Output only the lines from the start of the entries through the line holding "was implemented in". Each line must match the original exactly.

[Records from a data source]
BEGIN

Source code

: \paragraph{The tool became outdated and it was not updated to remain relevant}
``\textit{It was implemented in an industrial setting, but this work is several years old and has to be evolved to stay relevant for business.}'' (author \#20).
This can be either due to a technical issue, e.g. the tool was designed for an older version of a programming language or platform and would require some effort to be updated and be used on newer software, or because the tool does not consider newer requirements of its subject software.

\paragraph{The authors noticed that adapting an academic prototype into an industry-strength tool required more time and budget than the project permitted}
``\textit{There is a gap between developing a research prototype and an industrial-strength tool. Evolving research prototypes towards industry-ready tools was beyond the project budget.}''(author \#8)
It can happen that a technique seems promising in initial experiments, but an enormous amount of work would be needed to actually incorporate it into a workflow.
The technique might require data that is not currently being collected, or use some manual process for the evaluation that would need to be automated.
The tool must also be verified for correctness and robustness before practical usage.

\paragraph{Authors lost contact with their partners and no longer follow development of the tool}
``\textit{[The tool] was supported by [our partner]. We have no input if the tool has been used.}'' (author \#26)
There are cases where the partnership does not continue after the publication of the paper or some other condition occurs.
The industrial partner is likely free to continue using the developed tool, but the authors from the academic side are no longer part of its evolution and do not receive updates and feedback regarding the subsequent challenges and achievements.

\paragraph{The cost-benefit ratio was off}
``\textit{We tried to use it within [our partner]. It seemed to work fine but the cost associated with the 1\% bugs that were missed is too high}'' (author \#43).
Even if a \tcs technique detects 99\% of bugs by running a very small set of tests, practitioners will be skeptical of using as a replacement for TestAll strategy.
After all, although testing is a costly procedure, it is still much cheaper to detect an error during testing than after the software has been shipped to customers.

END

EXERCISE RESULT |
Source code

: \paragraph{The tool became outdated and it was not updated to remain relevant}
``\textit{It was implemented in an industrial setting, but this work is several years old and has to be evolved to stay relevant for business.}'' (author \#20).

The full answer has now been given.